Disney is also working on developing a scalable solution for measurement across streaming and linear TV. “Making sure we can scale the right currency and framework to measure our inventory portfolio across streaming, linear and mobile is critically important for us to drive opportunities for advertisers in the streaming marketplace,” Ferro said.

Alluding to the upfronts, she said that advertisers want more than just new “currency” options; they want “critical understanding of how data, identity and measurement drive results for businesses.”

Netflix, now going head-to-head with Disney with its own, new Basic with Ads ad-supported streaming offering, currently offers targeting only by content genre and region/country.

eMarketer has projected that Disney+’s new AVOD will draw more than $1 billion in advertising in 2023, to $830 million for Netflix (chart above).

"Disney's move to begin adopting Hulu's full suite of ad products and services is a huge win for the buy side,” comments Jeremy Haft, chief revenue officer at Digital Remedy. “Disney creates and owns some of the best content out there but not every piece of content makes sense for every advertiser.
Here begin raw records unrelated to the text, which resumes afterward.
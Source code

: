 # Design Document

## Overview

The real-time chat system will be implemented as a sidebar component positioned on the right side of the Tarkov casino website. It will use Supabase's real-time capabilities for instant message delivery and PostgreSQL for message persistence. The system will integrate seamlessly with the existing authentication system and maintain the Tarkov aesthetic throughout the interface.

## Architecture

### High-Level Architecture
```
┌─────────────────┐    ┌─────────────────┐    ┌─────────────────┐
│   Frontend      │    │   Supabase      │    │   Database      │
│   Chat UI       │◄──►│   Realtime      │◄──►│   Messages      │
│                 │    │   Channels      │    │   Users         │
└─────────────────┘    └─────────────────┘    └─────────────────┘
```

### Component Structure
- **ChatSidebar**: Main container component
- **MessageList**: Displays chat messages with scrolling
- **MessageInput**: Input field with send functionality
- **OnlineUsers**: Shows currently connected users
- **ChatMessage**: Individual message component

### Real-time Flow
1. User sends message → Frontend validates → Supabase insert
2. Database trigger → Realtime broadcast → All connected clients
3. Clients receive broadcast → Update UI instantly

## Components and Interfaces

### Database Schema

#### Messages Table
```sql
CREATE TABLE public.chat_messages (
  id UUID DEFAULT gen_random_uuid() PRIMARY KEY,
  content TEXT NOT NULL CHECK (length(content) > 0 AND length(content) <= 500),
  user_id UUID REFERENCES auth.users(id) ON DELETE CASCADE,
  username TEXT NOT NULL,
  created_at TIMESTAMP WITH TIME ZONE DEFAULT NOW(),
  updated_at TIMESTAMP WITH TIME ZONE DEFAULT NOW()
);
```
With the [demand for] all digitally delivered ad impressions to have greater accountability, this will allow advertisers to customize their media strategy against premium content and prove campaign effectiveness based on the desired outcome. It will let Disney marry the worlds of art and science to better monetize more of their content in a scalable way, prove that premium content can drive better performance for their advertisers, and provide an even more customizable experience for the consumer."